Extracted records

--------------------------------------------------

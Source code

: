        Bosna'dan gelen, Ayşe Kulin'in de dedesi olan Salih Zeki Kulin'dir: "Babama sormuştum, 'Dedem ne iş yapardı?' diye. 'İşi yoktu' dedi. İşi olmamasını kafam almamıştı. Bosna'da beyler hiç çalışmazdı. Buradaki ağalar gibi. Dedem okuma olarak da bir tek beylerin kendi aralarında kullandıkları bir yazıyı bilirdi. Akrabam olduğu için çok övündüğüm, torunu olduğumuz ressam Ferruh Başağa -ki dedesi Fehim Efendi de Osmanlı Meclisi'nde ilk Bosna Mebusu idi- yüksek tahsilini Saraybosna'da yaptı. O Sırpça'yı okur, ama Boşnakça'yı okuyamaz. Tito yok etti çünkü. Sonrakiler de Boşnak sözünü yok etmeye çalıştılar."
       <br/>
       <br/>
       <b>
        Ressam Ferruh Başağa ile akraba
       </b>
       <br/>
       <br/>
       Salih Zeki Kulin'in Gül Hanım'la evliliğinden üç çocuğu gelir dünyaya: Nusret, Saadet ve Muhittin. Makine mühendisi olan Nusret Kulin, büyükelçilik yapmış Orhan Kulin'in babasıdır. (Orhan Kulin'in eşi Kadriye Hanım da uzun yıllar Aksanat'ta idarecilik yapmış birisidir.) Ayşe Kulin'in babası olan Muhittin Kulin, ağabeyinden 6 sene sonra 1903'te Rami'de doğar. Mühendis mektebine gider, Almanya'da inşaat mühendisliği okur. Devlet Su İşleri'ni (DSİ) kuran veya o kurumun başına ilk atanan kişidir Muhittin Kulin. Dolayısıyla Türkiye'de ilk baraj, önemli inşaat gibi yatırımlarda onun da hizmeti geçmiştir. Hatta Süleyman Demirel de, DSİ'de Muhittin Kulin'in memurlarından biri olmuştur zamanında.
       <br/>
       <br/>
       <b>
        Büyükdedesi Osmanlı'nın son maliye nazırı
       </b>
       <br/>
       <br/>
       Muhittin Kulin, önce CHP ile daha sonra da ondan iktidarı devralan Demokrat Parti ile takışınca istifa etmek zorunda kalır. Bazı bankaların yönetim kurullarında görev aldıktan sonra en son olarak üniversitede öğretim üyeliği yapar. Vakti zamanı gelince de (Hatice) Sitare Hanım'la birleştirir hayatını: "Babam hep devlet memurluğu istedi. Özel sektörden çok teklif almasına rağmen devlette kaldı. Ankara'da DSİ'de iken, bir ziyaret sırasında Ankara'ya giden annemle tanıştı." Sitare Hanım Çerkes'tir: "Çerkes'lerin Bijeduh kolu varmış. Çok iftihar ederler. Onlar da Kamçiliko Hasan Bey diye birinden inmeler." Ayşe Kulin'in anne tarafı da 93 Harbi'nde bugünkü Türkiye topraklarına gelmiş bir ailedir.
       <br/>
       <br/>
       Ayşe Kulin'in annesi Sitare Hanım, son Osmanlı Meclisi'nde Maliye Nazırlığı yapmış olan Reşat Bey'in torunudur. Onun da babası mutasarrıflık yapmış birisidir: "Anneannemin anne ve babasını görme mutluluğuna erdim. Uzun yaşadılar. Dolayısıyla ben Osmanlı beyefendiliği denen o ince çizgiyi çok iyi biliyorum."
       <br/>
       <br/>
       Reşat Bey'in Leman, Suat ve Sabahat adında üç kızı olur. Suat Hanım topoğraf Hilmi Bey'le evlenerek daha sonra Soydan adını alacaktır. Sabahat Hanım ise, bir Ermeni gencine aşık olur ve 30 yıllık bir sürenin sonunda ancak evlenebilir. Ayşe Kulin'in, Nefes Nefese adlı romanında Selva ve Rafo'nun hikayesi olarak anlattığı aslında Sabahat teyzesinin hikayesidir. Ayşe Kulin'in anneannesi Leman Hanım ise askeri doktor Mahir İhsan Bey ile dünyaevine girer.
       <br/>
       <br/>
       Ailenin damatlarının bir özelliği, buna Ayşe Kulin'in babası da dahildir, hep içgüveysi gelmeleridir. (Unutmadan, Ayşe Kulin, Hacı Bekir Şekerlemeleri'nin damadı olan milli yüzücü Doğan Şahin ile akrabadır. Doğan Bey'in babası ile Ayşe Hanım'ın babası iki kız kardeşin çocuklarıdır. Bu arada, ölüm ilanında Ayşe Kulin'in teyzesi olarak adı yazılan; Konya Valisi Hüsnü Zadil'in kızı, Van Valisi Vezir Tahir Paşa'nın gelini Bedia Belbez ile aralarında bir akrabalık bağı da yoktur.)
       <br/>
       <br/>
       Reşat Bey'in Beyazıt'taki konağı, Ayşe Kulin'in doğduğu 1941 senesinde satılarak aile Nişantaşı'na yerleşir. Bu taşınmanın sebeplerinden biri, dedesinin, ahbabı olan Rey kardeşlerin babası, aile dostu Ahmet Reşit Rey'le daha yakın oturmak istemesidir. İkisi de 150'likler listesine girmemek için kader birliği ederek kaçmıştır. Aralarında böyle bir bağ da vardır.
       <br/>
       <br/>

--------------------------------------------------

- [Task goal] Reproduce the data shown above exactly.

- [Problem solution]
Source code

:        Bosna'dan gelen, Ayşe Kulin'in de dedesi olan Salih Zeki Kulin'dir: "Babama sormuştum, 'Dedem ne iş yapardı?' diye. 'İşi yoktu' dedi. İşi olmamasını kafam almamıştı. Bosna'da beyler hiç çalışmazdı. Buradaki ağalar gibi. Dedem okuma olarak da bir tek beylerin kendi aralarında kullandıkları bir yazıyı bilirdi. Akrabam olduğu için çok övündüğüm, torunu olduğumuz ressam Ferruh Başağa -ki dedesi Fehim Efendi de Osmanlı Meclisi'nde ilk Bosna Mebusu idi- yüksek tahsilini Saraybosna'da yaptı. O Sırpça'yı okur, ama Boşnakça'yı okuyamaz. Tito yok etti çünkü. Sonrakiler de Boşnak sözünü yok etmeye çalıştılar."
       <br/>
       <br/>
       <b>
        Ressam Ferruh Başağa ile akraba
       </b>
       <br/>
       <br/>
       Salih Zeki Kulin'in Gül Hanım'la evliliğinden üç çocuğu gelir dünyaya: Nusret, Saadet ve Muhittin. Makine mühendisi olan Nusret Kulin, büyükelçilik yapmış Orhan Kulin'in babasıdır. (Orhan Kulin'in eşi Kadriye Hanım da uzun yıllar Aksanat'ta idarecilik yapmış birisidir.) Ayşe Kulin'in babası olan Muhittin Kulin, ağabeyinden 6 sene sonra 1903'te Rami'de doğar. Mühendis mektebine gider, Almanya'da inşaat mühendisliği okur. Devlet Su İşleri'ni (DSİ) kuran veya o kurumun başına ilk atanan kişidir Muhittin Kulin. Dolayısıyla Türkiye'de ilk baraj, önemli inşaat gibi yatırımlarda onun da hizmeti geçmiştir. Hatta Süleyman Demirel de, DSİ'de Muhittin Kulin'in memurlarından biri olmuştur zamanında.
       <br/>
       <br/>
       <b>
        Büyükdedesi Osmanlı'nın son maliye nazırı
       </b>
       <br/>
       <br/>
       Muhittin Kulin, önce CHP ile daha sonra da ondan iktidarı devralan Demokrat Parti ile takışınca istifa etmek zorunda kalır. Bazı bankaların yönetim kurullarında görev aldıktan sonra en son olarak üniversitede öğretim üyeliği yapar. Vakti zamanı gelince de (Hatice) Sitare Hanım'la birleştirir hayatını: "Babam hep devlet memurluğu istedi. Özel sektörden çok teklif almasına rağmen devlette kaldı. Ankara'da DSİ'de iken, bir ziyaret sırasında Ankara'ya giden annemle tanıştı." Sitare Hanım Çerkes'tir: "Çerkes'lerin Bijeduh kolu varmış. Çok iftihar ederler. Onlar da Kamçiliko Hasan Bey diye birinden inmeler." Ayşe Kulin'in anne tarafı da 93 Harbi'nde bugünkü Türkiye topraklarına gelmiş bir ailedir.
       <br/>
       <br/>
       Ayşe Kulin'in annesi Sitare Hanım, son Osmanlı Meclisi'nde Maliye Nazırlığı yapmış olan Reşat Bey'in torunudur. Onun da babası mutasarrıflık yapmış birisidir: "Anneannemin anne ve babasını görme mutluluğuna erdim. Uzun yaşadılar. Dolayısıyla ben Osmanlı beyefendiliği denen o ince çizgiyi çok iyi biliyorum."
       <br/>
       <br/>
       Reşat Bey'in Leman, Suat ve Sabahat adında üç kızı olur. Suat Hanım topoğraf Hilmi Bey'le evlenerek daha sonra Soydan adını alacaktır. Sabahat Hanım ise, bir Ermeni gencine aşık olur ve 30 yıllık bir sürenin sonunda ancak evlenebilir. Ayşe Kulin'in, Nefes Nefese adlı romanında Selva ve Rafo'nun hikayesi olarak anlattığı aslında Sabahat teyzesinin hikayesidir. Ayşe Kulin'in anneannesi Leman Hanım ise askeri doktor Mahir İhsan Bey ile dünyaevine girer.
       <br/>
       <br/>
       Ailenin damatlarının bir özelliği, buna Ayşe Kulin'in babası da dahildir, hep içgüveysi gelmeleridir. (Unutmadan, Ayşe Kulin, Hacı Bekir Şekerlemeleri'nin damadı olan milli yüzücü Doğan Şahin ile akrabadır. Doğan Bey'in babası ile Ayşe Hanım'ın babası iki kız kardeşin çocuklarıdır. Bu arada, ölüm ilanında Ayşe Kulin'in teyzesi olarak adı yazılan; Konya Valisi Hüsnü Zadil'in kızı, Van Valisi Vezir Tahir Paşa'nın gelini Bedia Belbez ile aralarında bir akrabalık bağı da yoktur.)
       <br/>
       <br/>
       Reşat Bey'in Beyazıt'taki konağı, Ayşe Kulin'in doğduğu 1941 senesinde satılarak aile Nişantaşı'na yerleşir. Bu taşınmanın sebeplerinden biri, dedesinin, ahbabı olan Rey kardeşlerin babası, aile dostu Ahmet Reşit Rey'le daha yakın oturmak istemesidir. İkisi de 150'likler listesine girmemek için kader birliği ederek kaçmıştır. Aralarında böyle bir bağ da vardır.
       <br/>
       <br/>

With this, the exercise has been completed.